Task item: State how many lines in the records hold the word "tilstundende", giving the number and no other text.

Dataset records:

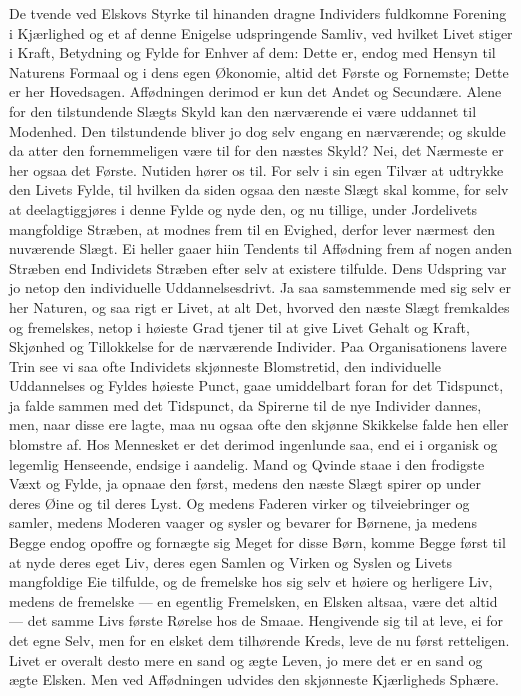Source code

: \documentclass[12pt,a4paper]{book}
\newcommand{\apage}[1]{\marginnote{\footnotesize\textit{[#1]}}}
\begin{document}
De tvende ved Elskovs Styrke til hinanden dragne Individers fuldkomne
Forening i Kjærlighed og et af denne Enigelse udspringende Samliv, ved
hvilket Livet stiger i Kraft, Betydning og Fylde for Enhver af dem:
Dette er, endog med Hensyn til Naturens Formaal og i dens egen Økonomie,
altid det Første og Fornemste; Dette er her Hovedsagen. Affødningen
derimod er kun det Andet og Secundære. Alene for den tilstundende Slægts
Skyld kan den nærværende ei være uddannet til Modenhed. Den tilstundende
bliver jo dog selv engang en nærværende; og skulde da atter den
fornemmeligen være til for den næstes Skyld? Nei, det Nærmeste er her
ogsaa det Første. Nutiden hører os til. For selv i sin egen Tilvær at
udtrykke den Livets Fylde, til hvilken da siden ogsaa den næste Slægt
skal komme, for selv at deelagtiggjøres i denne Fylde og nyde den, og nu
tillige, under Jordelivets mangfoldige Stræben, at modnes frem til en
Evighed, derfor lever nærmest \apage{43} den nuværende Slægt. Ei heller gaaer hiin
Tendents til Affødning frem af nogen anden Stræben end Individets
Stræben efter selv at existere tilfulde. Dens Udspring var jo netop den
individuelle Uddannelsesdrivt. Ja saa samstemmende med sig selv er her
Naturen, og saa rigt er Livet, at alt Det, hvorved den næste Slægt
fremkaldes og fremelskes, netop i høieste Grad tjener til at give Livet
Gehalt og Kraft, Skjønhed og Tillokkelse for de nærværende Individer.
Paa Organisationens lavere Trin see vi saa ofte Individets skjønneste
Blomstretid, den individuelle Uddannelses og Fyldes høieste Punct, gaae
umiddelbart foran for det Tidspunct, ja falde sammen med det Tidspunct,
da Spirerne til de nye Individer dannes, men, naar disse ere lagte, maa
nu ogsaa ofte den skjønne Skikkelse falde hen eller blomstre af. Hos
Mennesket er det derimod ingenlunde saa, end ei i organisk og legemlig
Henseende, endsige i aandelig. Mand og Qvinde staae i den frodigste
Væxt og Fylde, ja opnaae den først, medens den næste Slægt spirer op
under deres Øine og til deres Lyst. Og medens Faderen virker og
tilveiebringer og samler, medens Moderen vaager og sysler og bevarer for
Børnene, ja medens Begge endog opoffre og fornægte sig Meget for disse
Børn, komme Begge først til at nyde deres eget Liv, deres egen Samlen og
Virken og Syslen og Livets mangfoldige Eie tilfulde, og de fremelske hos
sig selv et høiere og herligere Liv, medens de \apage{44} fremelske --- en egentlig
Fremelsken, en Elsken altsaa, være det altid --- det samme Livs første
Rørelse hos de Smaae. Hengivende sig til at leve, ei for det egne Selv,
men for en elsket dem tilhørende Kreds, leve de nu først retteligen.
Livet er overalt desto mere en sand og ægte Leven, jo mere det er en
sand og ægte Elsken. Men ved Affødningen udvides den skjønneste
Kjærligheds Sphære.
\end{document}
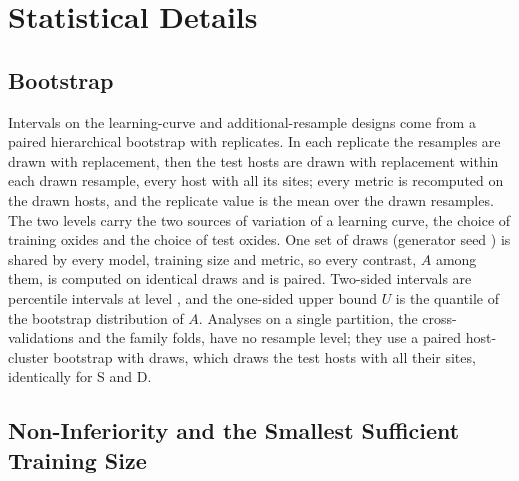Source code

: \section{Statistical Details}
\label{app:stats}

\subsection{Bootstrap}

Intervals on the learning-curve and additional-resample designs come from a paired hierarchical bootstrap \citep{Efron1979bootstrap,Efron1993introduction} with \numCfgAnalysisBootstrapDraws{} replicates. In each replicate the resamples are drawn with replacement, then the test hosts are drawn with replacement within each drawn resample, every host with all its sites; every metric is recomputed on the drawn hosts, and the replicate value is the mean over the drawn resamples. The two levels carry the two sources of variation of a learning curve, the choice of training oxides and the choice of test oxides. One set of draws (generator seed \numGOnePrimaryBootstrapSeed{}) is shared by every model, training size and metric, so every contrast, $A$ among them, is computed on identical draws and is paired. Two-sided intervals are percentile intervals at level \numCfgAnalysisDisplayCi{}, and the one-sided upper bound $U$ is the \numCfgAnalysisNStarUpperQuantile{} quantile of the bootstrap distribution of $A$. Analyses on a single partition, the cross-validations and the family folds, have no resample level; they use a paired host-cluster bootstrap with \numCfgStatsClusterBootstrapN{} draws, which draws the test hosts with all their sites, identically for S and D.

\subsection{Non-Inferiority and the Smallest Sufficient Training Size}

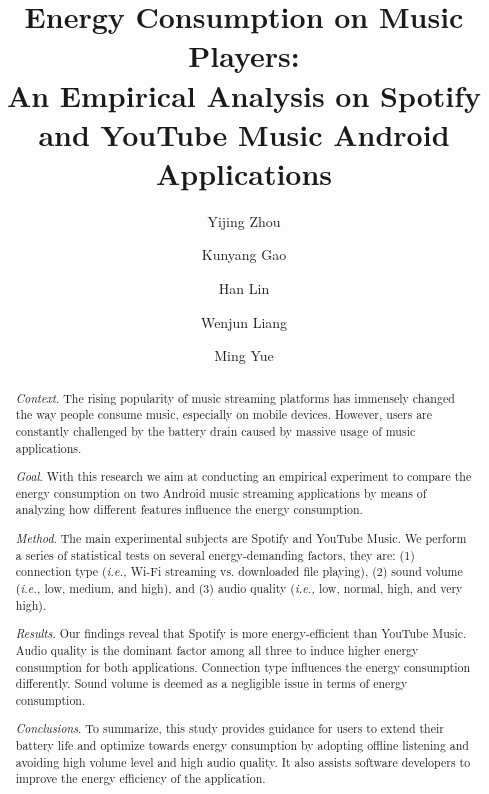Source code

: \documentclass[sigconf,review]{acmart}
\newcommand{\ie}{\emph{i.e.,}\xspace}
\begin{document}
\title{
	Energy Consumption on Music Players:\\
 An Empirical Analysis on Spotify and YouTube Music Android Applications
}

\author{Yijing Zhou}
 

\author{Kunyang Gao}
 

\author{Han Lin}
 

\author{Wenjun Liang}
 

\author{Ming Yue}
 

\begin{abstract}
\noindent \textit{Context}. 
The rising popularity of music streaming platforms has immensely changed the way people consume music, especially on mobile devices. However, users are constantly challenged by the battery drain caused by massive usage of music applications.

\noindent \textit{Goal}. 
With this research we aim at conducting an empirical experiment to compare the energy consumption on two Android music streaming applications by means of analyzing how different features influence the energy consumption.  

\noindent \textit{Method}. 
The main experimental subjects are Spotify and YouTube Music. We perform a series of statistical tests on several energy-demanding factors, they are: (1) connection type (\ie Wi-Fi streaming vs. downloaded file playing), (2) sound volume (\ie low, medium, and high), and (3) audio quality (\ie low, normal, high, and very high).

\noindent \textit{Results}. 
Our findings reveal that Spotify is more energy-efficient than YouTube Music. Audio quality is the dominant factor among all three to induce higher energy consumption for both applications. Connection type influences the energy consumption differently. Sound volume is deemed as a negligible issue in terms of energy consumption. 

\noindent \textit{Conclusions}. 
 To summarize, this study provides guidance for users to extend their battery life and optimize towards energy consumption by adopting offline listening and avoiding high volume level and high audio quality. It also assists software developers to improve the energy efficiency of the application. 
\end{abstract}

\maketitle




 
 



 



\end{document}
--
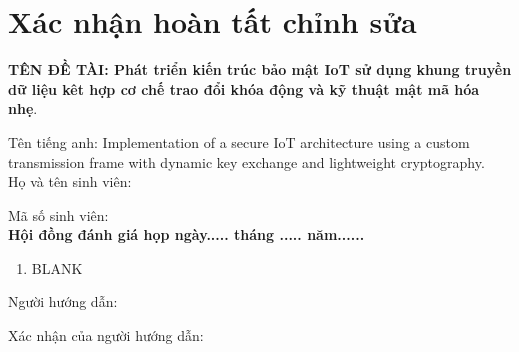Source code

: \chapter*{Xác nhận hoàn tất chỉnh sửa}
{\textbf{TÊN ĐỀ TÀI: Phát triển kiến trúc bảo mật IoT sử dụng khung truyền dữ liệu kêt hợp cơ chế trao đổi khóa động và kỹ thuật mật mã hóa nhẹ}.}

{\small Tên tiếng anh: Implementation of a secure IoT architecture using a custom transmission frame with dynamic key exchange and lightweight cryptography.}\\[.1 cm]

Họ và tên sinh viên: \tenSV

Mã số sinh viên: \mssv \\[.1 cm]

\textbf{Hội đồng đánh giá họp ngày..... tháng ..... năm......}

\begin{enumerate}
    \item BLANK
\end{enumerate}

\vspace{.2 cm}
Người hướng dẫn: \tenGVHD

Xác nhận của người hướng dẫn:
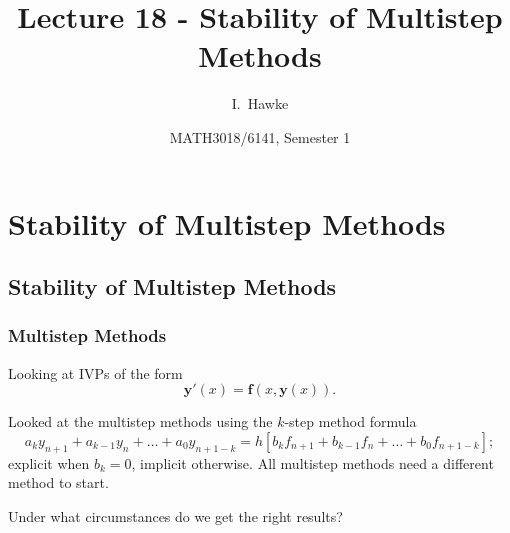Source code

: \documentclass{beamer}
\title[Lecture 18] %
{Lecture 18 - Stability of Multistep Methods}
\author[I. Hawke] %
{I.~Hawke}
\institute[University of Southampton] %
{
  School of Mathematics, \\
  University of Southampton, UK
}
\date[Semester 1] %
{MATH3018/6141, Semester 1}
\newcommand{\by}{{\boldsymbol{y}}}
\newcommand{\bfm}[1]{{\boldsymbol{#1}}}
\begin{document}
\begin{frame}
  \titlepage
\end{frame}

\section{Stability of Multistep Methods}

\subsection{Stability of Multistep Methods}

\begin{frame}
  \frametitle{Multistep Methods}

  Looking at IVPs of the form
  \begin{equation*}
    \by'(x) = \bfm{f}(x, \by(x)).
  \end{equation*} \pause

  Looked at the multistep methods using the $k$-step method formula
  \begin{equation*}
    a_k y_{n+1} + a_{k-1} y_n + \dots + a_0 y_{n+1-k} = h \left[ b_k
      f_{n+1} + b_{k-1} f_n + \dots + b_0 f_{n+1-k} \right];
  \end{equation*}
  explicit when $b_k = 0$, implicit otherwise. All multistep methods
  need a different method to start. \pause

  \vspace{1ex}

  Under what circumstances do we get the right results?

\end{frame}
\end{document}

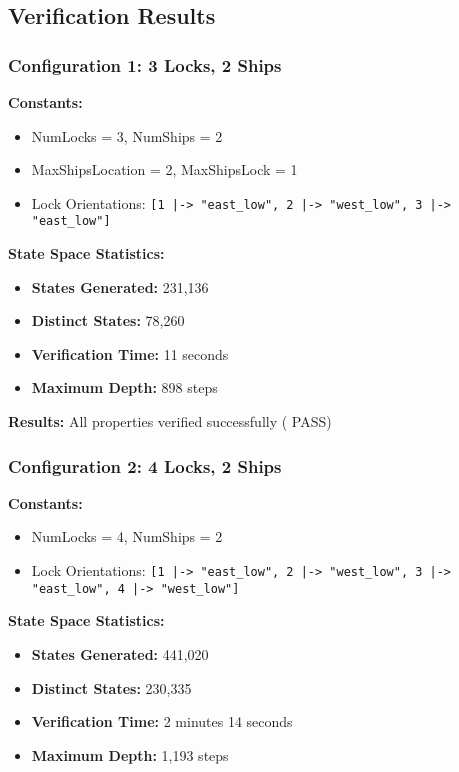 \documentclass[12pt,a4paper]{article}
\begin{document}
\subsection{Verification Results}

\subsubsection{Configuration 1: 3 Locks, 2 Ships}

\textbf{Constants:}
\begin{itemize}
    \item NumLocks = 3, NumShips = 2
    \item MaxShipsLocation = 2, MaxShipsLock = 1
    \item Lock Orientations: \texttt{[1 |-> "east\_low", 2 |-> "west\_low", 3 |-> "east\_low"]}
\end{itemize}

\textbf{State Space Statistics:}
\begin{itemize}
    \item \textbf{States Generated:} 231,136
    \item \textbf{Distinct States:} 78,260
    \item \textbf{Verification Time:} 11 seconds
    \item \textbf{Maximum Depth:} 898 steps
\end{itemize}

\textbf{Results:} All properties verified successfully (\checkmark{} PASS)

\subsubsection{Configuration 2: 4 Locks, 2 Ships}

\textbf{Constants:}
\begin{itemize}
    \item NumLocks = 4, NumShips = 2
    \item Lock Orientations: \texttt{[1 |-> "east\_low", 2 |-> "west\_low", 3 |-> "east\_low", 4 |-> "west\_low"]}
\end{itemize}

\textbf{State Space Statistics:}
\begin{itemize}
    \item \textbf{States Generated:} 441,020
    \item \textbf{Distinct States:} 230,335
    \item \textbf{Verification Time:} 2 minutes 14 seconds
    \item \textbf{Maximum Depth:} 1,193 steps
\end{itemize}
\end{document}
* * *
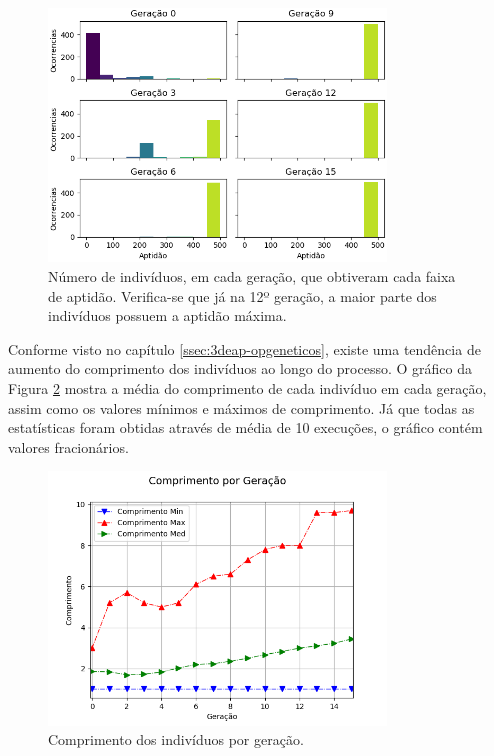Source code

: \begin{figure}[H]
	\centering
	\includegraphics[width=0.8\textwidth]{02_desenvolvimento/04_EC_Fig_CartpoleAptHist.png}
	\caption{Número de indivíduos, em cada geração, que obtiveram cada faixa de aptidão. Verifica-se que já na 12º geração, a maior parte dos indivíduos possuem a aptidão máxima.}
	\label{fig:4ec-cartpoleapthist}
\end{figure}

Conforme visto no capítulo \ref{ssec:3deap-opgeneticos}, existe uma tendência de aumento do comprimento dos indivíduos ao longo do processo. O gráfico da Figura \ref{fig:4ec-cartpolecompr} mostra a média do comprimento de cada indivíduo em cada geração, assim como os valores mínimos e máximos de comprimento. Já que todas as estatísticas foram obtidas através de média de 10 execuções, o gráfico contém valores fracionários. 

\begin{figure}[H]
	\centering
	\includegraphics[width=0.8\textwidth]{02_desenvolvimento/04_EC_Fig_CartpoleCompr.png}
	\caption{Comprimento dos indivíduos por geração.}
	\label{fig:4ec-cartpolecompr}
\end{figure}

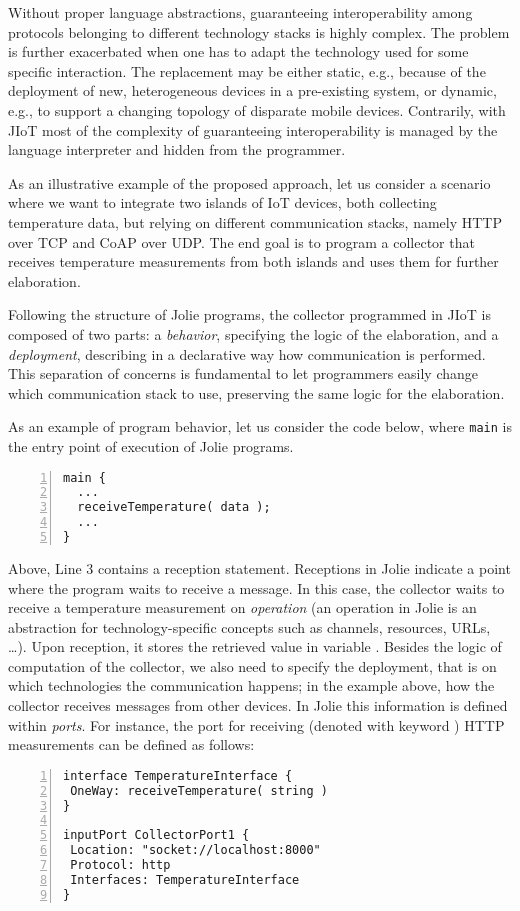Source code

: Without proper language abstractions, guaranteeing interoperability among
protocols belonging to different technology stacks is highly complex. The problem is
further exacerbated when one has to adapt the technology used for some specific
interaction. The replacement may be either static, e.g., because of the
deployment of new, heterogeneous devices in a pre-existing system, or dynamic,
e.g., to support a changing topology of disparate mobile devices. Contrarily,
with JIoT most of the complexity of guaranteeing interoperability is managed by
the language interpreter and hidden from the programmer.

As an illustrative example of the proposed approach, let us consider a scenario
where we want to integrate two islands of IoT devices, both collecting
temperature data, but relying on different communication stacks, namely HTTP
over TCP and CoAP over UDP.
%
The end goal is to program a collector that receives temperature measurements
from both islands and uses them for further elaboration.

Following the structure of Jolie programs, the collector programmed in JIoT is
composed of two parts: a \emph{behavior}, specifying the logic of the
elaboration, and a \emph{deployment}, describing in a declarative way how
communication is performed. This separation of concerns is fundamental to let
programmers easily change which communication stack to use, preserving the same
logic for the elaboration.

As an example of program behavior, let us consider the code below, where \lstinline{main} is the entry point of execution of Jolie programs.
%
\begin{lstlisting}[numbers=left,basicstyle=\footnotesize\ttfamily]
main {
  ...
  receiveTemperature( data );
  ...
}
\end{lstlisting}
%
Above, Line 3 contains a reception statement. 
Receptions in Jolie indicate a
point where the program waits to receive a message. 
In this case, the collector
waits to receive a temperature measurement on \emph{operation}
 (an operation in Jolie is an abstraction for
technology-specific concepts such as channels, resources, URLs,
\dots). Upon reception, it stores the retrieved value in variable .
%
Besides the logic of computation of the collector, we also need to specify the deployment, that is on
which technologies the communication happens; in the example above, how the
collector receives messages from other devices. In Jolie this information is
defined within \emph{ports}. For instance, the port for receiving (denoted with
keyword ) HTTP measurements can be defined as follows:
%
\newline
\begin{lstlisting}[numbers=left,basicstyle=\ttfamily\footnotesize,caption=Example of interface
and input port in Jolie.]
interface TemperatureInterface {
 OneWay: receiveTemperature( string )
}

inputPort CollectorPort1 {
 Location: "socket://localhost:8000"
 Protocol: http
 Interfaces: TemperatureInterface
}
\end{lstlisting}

Solution to this problem: 2